= Task instructions =
Check every line of the entries below for "label", and copy the lines that have it.

Stored dataset items:
● ● ● ●
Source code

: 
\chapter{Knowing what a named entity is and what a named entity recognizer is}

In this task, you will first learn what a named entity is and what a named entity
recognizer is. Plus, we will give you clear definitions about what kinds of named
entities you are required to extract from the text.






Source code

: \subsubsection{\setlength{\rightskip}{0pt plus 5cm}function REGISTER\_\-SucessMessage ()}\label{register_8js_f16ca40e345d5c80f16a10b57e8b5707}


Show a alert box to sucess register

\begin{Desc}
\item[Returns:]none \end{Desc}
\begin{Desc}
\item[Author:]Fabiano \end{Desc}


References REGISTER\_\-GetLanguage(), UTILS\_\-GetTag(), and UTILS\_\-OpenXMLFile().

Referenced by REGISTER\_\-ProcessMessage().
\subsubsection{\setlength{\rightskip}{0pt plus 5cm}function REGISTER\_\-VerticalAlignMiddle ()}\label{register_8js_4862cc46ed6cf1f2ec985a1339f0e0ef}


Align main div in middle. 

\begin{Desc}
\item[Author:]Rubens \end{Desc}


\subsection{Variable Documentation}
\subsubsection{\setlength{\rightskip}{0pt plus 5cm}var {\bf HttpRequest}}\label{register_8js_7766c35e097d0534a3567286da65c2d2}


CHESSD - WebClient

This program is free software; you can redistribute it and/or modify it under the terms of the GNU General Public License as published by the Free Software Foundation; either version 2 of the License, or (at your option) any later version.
● ● ● ●
= Answer for the task =
: \subsubsection{\setlength{\rightskip}{0pt plus 5cm}function REGISTER\_\-SucessMessage ()}\label{register_8js_f16ca40e345d5c80f16a10b57e8b5707}
\subsubsection{\setlength{\rightskip}{0pt plus 5cm}function REGISTER\_\-VerticalAlignMiddle ()}\label{register_8js_4862cc46ed6cf1f2ec985a1339f0e0ef}
\subsubsection{\setlength{\rightskip}{0pt plus 5cm}var {\bf HttpRequest}}\label{register_8js_7766c35e097d0534a3567286da65c2d2}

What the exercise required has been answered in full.